** The data follows **

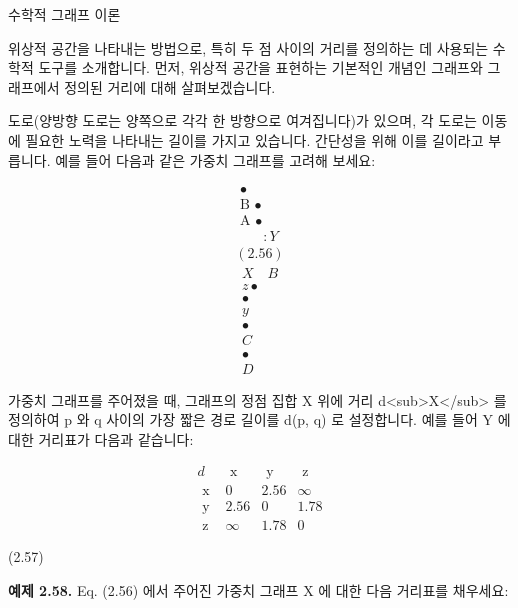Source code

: \documentclass[11pt, a4paper, twoside, openany]{book}
\begin{document}
{\par\medskip
수학적 그래프 이론

\par\medskip
위상적 공간을 나타내는 방법으로, 특히 두 점 사이의 거리를 정의하는 데 사용되는 수학적 도구를 소개합니다. 먼저, 위상적 공간을 표현하는 기본적인 개념인 그래프와 그래프에서 정의된 거리에 대해 살펴보겠습니다.

\par\medskip
도로(양방향 도로는 양쪽으로 각각 한 방향으로 여겨집니다)가 있으며, 각 도로는 이동에 필요한 노력을 나타내는 길이를 가지고 있습니다. 간단성을 위해 이를 길이라고 부릅니다. 예를 들어 다음과 같은 가중치 그래프를 고려해 보세요:

\par\medskip
$$
\begin{array}{c}
\text { • } \\
\text { B } \bullet \\
\text { A } \bullet \\
\qquad : Y \\
(2.56)
\end{array}
$$
$$
\begin{array}{c}
X \quad B \\
z \bullet \\
\bullet \\
y \\
\bullet \\
C \\
\bullet \\
D
\end{array}
$$

\par\medskip
가중치 그래프를 주어졌을 때, 그래프의 정점 집합 X 위에 거리 d<sub>X</sub> 를 정의하여 p 와 q 사이의 가장 짧은 경로 길이를 d(p, q) 로 설정합니다. 예를 들어 Y 에 대한 거리표가 다음과 같습니다:

\par\medskip
$$
\begin{array}{c|ccc}
d & \text { x } & \text { y } & \text { z } \\
\hline
\text { x } & 0 & 2.56 & \infty \\
\text { y } & 2.56 & 0 & 1.78 \\
\text { z } & \infty & 1.78 & 0
\end{array}
$$

\par\medskip
(2.57)

\par\medskip
\textbf{예제 2.58.}  Eq. (2.56) 에서 주어진 가중치 그래프 X 에 대한 다음 거리표를 채우세요:

}
\end{document}
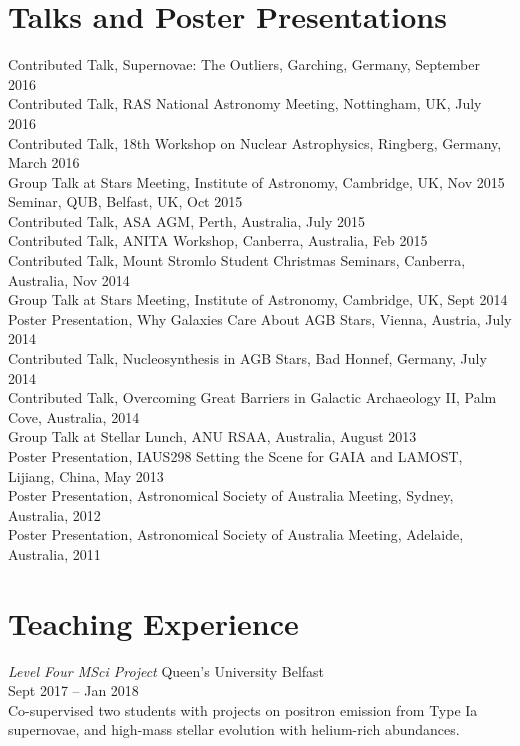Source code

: \documentclass[11pt]{res} %
\begin{document}
\begin{resume}
\section{Talks and Poster Presentations}
  Contributed Talk, Supernovae: The Outliers, Garching, Germany, September 2016\\
  Contributed Talk, RAS National Astronomy Meeting, Nottingham, UK, July 2016\\
  Contributed Talk, 18th Workshop on Nuclear Astrophysics, Ringberg, Germany, March 2016\\
  Group Talk at Stars Meeting, Institute of Astronomy, Cambridge, UK, Nov 2015\\
  Seminar, QUB, Belfast, UK, Oct 2015\\
  Contributed Talk, ASA AGM, Perth, Australia, July 2015\\
  Contributed Talk, ANITA Workshop, Canberra, Australia, Feb 2015\\
  Contributed Talk, Mount Stromlo Student Christmas Seminars, Canberra, Australia, Nov 2014\\
  Group Talk at Stars Meeting, Institute of Astronomy, Cambridge, UK, Sept 2014\\
  Poster Presentation, Why Galaxies Care About AGB Stars, Vienna, Austria, July 2014\\
  Contributed Talk, Nucleosynthesis in AGB Stars, Bad Honnef, Germany, July 2014\\
  Contributed Talk, Overcoming Great Barriers in Galactic Archaeology II, Palm Cove, Australia, 2014\\
  Group Talk at Stellar Lunch, ANU RSAA, Australia, August 2013\\
  Poster Presentation, IAUS298 Setting the Scene for GAIA and LAMOST, Lijiang, China, May 2013\\
  Poster Presentation, Astronomical Society of Australia Meeting, Sydney, Australia, 2012\\
  Poster Presentation, Astronomical Society of Australia Meeting, Adelaide, Australia, 2011

\section{Teaching Experience}
  {\it Level Four MSci Project} \hfill Queen's University Belfast\\
  \null\hfill Sept 2017 -- Jan 2018\\
  Co-supervised two students with projects on positron emission from Type Ia supernovae,
  and high-mass stellar evolution with helium-rich abundances.\\


\end{resume}
\end{document}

** End of The data **

Copy every line of the entries above in which "Workshop" occurs.

Response area:
  Contributed Talk, 18th Workshop on Nuclear Astrophysics, Ringberg, Germany, March 2016\\
  Contributed Talk, ANITA Workshop, Canberra, Australia, Feb 2015\\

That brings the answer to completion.